Archive for ◊ January, 2011 ◊

31 Jan 2011 Strawberry Sandwiches

I have never seen a recipe published for this sandwich, but it’s one of my favorites (probably because it’s more like dessert than a sandwich.  I have my demons, and all of them are sweet…).  I first encountered this sandwich on the campus of San Diego State University, in the late 1970’s, then I never saw it anywhere else, except in my own kitchen. I’ve made my version a lot over the years, usually for tea (tea-the-meal, the one with finger sandwiches, scones, little cakes, and  served on fancy china).  I love tea-the-meal.  It’s a grazers delight; little bits of everything, and everything tasty and pretty. But I digress, back to the Strawberry Sandwich.  (I have never been able to spell “sandwich” without spell check…, it just doesn’t look right without another “h” in there. And I digress yet again…) With strawberries now showing up in our farmer’s markets (yes, in January!) I had a hankering for this sandwich, so I made one, or two.

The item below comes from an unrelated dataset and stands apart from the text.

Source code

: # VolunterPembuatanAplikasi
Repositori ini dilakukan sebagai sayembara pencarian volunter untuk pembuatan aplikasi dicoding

Like I said, this s-a-n-d-w-h-i-c-h is a great addition to any tea, but it’s a good treat to serve at play dates (PB&J for the kids, SBS for the moms), pack for a walk or a picnic, or to pull together if someone stops by and you want to keep them around for awhile.  The trick to pulling these together at the last minute?  Keep a loaf of raisin bread in the freezer!  Pull out 2 or 4 slices when needed, by the time you get the honey and cream cheese out, the strawberries sliced, and the tea brewing, the bread will be defrosted and ready to use.  These sandwiches would also be good for a Valentine’s Day treat, or a special Mother’s Day event. My daughter had a catering gig on Sunday and I suggested this sandwich to round out a fabulous spread of finger sandwiches. This sandwich could fit in anywhere!  I really can’t understand why no one else makes it.

So, a big Thank You to the cafeteria ladies of San Diego State University for this lovely sandwich.  I hope you get your day in the sun 🙂

Strawberry Sandwich

For each sandwich:

2 slices of good quality raisin bread or cinnamon-raisin bread

approx 1T cream cheese (whatever kind you like, full fat, low fat, no fat…)

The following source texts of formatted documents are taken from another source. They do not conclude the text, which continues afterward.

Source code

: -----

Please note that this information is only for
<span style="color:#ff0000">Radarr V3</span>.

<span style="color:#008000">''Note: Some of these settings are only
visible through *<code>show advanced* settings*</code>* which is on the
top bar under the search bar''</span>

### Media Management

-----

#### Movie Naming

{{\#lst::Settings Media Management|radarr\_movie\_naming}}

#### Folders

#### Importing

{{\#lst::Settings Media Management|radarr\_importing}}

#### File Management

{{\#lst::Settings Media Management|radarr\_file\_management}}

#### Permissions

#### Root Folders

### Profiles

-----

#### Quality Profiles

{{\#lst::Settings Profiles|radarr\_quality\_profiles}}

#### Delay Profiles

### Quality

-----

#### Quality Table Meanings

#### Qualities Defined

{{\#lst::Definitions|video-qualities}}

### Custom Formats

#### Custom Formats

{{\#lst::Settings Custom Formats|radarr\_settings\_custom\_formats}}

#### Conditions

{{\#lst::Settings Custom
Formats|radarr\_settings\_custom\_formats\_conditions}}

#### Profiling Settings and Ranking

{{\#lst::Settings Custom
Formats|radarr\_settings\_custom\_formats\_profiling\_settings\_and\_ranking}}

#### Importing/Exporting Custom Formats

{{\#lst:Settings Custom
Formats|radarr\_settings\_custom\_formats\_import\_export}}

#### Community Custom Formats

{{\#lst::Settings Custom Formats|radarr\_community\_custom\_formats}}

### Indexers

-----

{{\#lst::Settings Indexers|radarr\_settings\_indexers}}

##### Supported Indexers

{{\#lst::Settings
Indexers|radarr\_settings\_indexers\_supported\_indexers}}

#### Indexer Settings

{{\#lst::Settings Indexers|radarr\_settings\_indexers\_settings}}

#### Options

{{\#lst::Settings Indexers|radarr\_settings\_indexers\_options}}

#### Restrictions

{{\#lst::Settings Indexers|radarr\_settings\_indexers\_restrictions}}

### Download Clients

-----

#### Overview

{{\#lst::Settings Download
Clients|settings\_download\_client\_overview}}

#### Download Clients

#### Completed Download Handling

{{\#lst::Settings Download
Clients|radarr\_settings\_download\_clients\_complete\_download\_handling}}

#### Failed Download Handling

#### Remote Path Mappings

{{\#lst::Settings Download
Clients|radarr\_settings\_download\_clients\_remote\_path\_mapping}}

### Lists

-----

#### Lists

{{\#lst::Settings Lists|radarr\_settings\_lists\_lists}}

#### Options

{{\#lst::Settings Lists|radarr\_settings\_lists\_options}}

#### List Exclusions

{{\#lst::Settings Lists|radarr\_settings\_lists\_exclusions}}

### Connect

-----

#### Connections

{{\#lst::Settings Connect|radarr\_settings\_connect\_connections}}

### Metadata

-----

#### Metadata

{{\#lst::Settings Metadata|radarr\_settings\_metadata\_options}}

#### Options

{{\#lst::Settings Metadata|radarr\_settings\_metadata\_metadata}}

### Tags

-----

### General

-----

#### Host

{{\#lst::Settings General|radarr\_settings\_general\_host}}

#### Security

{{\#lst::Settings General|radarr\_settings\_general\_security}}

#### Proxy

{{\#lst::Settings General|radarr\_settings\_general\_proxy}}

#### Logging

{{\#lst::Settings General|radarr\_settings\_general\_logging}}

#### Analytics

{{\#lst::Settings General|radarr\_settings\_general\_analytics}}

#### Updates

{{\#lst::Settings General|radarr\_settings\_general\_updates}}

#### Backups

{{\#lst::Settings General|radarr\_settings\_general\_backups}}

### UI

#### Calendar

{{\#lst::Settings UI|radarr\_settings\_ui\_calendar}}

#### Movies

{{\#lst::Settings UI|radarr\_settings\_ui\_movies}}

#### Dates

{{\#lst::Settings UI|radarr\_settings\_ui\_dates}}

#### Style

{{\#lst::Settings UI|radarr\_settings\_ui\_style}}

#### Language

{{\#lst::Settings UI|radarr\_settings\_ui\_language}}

approx 1 teaspoon honey (or a little less)

3-4 strawberries, thickly sliced, rounded edges set aside for another use.

Thinly spread the cream cheese on both sides of the raisin bread.  On one side, drizzle the honey and spread evenly over the cream cheese.  On the other slice, lay thick, flat slices of strawberry.  It’s bit of a jigsaw puzzle to get them all to fit without leaving too much space between the slices, but it’s only a small puzzle, nothing intimidating.  Put the bread with honey on top of the bread with the strawberries.  For easiest slicing, flip the sandwich over.  Cut off all the crusts, and then slice as desired.  I usually get three rectangular shaped finger sandwiches from each, but in the picture above I cut in half on the diagonal.  Eat within a few hours.  The sandwich does not keep long, and definitely not overnight.

Thanks for stopping by my kitchen today!  If you are looking for a more savory sandwich to serve with this, check out the post for Smoked Chicken & Almond Sandwiches!

30 Jan 2011 Drunken Monkey Cake

Drunken Monkey Cake: my third cake from “All Cakes Considered” by Melissa Gray.  The directions were bothersome again, but I (mostly) made it as directed the first time.  This resulted in a cake that was too “moist” (probably too many bananas) but the cake showed promise, so I committed to rebaking it.

The first thing to go was the showy process of flaming the cherries in rum.  The directions specified boiling dried cherries in ¾ cup water, then pouring ¾ cup rum over the cherries, and lighting the whole thing on fire.  Being English, I know a few things about lighting things on fire.  I’ve had flaming Christmas Pudding every Christmas and New Year’s Day of my life.  The flames are for show.  Why do I want to flame the cherries?  Who’s watching?  I boiled the cherries in the water, added the rum, and set the mixture aside. I know better than to burn up my rum.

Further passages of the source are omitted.